TadasBaltrusaitis / OpenFace

OpenFace – a state-of-the art tool intended for facial landmark detection, head pose estimation, facial action unit recognition, and eye-gaze estimation.
Other
6.72k stars 1.83k forks source link

AU detection Bug in FeatureExtraction.exe #823

Open mayun123 opened 4 years ago

mayun123 commented 4 years ago

Hello, I found that FeatureExtraction.exe has a negative value when performing visualization, but AU should be between 0 and 5, and a negative value appears in the saved csv file image image

mayun123 commented 4 years ago

And, I use FeatureExtraction.exe and OpenFaceOffline to process the same video .But get a different AU regression, and OpenFaceOffline processing does not show negative AU regression in csv, it seems that the AU regression obtained by FeatureExtraction.exe is incorrect I tested FaceLandmarkImg.exe and got AU regression between 0 and 5. I think FeatureExtraction.exe should do the same

TadasBaltrusaitis commented 4 years ago

Hi,

Did you quit the application before it was done? As a final step to Action Unit extraction OpenFace performs adjustment of AU predictions over the entire sequence (in essence callibrating to a user, and making sure that there are no predictions below 0 and above 5 and shifting the predictions a bit as well).

mitchelkappen commented 2 years ago

Hi,

I'm experiencing same problems when using .exe in the commandline (Python /w subprocess) with the following command:

subprocess.run(['D:\UGent\Topics\Facial\OpenFace_2.2.0_win_x64_new\FeatureExtraction.exe', '-f', file, '-out_dir', processed_dir, "-2Dfp", "-3Dfp", "-pdmparams", "-pose", "-aus", "-gaze", "-hogalign"])

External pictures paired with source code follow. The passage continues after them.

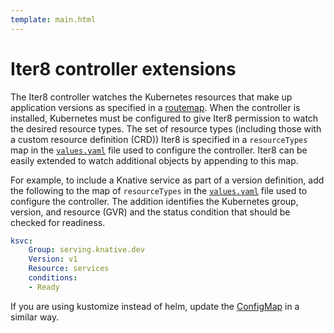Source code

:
 ```yaml
---
template: main.html
---
```


# Iter8 controller extensions

The Iter8 controller watches the Kubernetes resources that make up application versions as specified in a [routemap](../routemap.md). When the controller is installed, Kubernetes must be configured to give Iter8 permission to watch the desired resource types. The set of resource types (including those with a custom resource definition (CRD)) Iter8 is specified in a `resourceTypes` map in the [`values.yaml`](https://github.com/iter8-tools/iter8/blob/v0.18.3/charts/controller/values.yaml) file used to configure the controller. Iter8 can be easily extended to watch additional objects by appending to this map. 

For example, to include a Knative service as part of a version definition, add the following to the map of `resourceTypes` in the [`values.yaml`](https://github.com/iter8-tools/iter8/blob/v0.18.3/charts/controller/values.yaml) file used to configure the controller. The addition identifies the Kubernetes group, version, and resource (GVR) and the status condition that should be checked for readiness.

```yaml
ksvc:
    Group: serving.knative.dev
    Version: v1
    Resource: services
    conditions:
    - Ready
```

If you are using kustomize instead of helm, update the [ConfigMap](https://github.com/iter8-tools/iter8/blob/v0.18.3/kustomize/controller/namespaceScoped/configmap.yaml) in a similar way.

I visualized it and about 25% of my files have values lower than zero, the rest seems to have been processed correctly. The command is used in a loop so everything should be similar, up to a certain extent. Only thing I could think of is the files being .webm files with different codecs, but I don't see a clear pattern here right away.

Any clue what this could be, or how to best tackle this issue?

Thanks in advance!

mitchelkappen commented 2 years ago

I wanted to follow up on this because I have additional information that is further confusing me. I have selected one of the files that gave negative outputs and reran the exact same command to compare the outputs, to make sure something fishy hasn't happened while running the first time. It turns out, my output is now different, here is a short snippet: image On the left is the new file, on the right is the initial file.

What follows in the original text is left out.